The Implementation of Spectral Element Method in a CAE System for the Solution of Elasticity Problems on Hybrid Curvilinear Meshes

1Fidesys LLC, Office 402, 1 Bld. 77, MSU Science Park, Leninskie Gory, Moscow 119234, Russia
2Faculty of Mechanics and Mathematics, Lomonosov Moscow State University, GSP-1, 1 Leninskiye Gory, Main Building, Moscow 119991, Russia
3Tver State University, 33 Zhelyabov St., Tver 170100, Russia

Correspondence should be addressed to Konstantin Zingerman; ur.relbmar@namregniz

Received 28 August 2017; Accepted 13 November 2017; Published 6 December 2017

Academic Editor: Ricardo Perera

Copyright © 2017 Dmitriy Konovalov et al. This is an open access article distributed under the Creative Commons Attribution License, which permits unrestricted use, distribution, and reproduction in any medium, provided the original work is properly cited.

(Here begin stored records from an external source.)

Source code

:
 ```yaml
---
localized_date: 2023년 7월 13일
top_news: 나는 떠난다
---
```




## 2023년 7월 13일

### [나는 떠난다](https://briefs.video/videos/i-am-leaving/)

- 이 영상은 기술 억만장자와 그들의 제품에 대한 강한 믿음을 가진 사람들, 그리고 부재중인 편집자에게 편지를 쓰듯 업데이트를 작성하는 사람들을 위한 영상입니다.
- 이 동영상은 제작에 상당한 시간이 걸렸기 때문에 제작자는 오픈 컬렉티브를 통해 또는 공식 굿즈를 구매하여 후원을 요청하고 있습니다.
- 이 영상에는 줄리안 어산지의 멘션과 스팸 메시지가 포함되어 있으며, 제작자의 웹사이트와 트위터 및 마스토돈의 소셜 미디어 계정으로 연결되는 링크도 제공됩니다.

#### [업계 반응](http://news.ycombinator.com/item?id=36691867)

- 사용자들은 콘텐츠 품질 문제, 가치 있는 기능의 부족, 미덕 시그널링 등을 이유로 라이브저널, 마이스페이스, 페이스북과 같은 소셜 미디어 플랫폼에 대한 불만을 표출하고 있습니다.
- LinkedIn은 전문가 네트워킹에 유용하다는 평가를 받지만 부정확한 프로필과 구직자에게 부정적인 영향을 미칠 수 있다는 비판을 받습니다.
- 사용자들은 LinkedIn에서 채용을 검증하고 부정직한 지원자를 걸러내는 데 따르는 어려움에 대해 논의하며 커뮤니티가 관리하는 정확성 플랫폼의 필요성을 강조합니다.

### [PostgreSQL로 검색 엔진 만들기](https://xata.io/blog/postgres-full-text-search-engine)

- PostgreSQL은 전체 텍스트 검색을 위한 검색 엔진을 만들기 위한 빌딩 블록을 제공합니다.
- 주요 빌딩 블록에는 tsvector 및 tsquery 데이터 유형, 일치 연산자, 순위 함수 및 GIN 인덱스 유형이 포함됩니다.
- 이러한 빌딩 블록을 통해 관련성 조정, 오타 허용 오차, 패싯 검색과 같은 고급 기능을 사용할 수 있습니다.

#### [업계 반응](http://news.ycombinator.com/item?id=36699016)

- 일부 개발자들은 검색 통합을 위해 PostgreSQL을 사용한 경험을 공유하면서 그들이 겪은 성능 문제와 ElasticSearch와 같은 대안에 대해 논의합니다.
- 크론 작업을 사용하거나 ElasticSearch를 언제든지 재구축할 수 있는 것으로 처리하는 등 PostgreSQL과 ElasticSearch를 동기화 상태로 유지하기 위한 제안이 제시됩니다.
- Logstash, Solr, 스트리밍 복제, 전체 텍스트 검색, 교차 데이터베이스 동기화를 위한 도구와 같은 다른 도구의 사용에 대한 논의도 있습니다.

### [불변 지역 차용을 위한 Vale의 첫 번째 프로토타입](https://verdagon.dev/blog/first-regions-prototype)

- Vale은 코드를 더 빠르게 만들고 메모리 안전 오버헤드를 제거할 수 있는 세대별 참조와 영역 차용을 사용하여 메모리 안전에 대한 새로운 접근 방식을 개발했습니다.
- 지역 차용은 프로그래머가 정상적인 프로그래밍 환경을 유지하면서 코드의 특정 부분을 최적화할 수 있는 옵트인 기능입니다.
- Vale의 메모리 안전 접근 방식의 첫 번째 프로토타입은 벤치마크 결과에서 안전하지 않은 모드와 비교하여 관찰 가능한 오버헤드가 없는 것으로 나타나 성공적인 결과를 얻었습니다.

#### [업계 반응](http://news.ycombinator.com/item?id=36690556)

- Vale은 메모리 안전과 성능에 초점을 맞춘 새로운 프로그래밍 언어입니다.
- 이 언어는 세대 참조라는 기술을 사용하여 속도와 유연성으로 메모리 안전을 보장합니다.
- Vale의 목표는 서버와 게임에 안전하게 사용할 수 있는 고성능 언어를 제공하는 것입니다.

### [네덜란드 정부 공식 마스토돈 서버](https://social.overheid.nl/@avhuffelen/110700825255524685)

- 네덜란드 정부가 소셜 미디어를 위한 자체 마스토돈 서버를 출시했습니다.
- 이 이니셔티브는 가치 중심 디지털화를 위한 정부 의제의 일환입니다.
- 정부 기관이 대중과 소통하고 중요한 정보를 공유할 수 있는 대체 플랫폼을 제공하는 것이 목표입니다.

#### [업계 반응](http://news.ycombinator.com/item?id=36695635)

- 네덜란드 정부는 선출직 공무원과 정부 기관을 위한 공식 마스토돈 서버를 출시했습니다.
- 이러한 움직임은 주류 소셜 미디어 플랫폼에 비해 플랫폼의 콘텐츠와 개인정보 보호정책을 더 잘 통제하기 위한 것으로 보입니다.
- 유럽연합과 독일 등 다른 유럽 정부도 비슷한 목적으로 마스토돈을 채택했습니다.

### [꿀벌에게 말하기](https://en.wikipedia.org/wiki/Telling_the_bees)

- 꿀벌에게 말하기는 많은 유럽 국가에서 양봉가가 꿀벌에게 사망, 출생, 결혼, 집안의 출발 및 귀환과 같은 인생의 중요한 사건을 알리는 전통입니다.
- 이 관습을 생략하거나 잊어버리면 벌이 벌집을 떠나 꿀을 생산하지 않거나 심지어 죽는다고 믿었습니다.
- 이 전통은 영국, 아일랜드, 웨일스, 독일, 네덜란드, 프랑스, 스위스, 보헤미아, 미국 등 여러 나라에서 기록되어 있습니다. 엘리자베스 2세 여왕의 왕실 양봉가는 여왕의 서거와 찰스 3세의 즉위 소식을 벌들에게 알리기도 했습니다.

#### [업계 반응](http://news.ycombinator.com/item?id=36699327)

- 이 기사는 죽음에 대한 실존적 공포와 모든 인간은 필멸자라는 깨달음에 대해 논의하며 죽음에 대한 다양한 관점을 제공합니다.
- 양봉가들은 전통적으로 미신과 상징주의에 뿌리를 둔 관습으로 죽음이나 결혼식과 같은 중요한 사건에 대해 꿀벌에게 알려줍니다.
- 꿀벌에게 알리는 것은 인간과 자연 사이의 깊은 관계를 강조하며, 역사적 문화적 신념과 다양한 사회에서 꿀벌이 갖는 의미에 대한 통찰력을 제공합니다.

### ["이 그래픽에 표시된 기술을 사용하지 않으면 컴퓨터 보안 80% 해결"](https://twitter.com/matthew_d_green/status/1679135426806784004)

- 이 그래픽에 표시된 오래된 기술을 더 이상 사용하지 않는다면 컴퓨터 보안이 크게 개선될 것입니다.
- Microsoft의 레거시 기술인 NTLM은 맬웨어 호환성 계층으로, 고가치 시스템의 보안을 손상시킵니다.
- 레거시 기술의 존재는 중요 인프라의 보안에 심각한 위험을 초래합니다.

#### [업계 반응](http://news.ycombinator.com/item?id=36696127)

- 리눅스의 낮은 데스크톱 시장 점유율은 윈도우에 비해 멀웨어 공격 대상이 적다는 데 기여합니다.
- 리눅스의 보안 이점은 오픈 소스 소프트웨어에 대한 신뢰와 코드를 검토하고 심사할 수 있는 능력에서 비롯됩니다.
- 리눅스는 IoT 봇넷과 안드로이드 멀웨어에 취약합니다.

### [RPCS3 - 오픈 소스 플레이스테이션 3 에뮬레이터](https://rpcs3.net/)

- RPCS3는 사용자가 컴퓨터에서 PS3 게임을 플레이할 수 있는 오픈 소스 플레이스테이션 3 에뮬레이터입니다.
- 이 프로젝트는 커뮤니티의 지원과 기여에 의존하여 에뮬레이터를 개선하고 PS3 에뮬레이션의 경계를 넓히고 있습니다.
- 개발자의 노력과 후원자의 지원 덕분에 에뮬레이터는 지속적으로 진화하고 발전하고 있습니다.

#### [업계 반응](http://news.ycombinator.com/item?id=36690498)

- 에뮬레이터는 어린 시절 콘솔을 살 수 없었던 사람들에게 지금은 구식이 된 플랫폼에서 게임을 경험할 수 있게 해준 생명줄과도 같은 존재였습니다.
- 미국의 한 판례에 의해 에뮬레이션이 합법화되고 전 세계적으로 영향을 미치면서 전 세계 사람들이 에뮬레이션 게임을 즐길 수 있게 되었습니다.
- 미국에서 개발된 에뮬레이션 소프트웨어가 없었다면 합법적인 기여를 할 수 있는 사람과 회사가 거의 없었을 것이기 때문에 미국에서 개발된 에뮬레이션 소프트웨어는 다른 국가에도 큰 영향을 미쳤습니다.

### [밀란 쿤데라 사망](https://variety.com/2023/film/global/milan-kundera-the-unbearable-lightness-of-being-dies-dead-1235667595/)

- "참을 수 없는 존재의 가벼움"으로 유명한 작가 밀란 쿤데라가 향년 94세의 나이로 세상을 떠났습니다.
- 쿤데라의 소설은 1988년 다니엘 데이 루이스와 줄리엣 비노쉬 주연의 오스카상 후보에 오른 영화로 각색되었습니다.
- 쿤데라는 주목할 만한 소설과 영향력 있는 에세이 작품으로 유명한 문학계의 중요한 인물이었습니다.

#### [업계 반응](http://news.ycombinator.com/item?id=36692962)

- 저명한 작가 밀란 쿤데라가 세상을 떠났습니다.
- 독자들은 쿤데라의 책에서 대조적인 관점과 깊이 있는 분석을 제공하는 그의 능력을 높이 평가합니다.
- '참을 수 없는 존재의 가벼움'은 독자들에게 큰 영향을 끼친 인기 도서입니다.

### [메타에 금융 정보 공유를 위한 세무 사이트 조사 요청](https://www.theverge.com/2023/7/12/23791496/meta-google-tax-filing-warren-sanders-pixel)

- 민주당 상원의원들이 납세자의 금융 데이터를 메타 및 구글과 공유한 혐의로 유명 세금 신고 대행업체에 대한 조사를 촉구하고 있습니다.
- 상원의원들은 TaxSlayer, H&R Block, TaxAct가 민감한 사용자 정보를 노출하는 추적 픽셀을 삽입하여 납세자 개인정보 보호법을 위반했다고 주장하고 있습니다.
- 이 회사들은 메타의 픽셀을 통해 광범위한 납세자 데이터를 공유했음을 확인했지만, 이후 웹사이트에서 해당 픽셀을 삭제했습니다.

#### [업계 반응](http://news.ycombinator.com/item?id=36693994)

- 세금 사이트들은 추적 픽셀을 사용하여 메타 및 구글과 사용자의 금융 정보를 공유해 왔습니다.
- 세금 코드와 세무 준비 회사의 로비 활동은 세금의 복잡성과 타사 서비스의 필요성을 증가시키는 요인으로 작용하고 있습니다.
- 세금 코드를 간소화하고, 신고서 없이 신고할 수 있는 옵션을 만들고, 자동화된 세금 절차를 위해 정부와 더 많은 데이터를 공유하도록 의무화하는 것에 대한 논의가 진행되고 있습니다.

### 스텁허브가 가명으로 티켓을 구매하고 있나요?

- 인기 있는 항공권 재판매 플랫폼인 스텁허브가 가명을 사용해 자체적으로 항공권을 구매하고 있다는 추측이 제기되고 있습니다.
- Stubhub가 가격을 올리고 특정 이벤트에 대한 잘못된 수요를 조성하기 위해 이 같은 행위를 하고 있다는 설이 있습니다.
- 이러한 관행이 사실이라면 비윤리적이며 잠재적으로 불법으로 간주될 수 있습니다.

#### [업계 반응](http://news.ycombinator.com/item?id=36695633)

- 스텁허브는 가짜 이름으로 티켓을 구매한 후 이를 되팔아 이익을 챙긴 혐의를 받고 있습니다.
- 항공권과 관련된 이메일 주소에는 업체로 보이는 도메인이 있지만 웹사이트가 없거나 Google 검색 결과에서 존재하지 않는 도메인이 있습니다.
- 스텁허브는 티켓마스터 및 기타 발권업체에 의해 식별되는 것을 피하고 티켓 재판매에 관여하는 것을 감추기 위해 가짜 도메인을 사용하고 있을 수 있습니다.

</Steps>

Modern high-performance computing systems allow us to explore and implement new technologies and mathematical modeling algorithms into industrial software systems of engineering analysis. For a long time the finite element method (FEM) was considered as the basic approach to mathematical simulation of elasticity theory problems; it provided the problems solution within an engineering error. However, modern high-tech equipment allows us to implement design solutions with a high enough accuracy, which requires more sophisticated approaches within the mathematical simulation of elasticity problems in industrial packages of engineering analysis. One of such approaches is the spectral element method (SEM). The implementation of SEM in a CAE system for the solution of elasticity problems is considered. An important feature of the proposed variant of SEM implementation is a support of hybrid curvilinear meshes. The main advantages of SEM over the FEM are discussed. The shape functions for different classes of spectral elements are written. Some results of computations are given for model problems that have analytical solutions. The results show the better accuracy of SEM in comparison with FEM for the same meshes.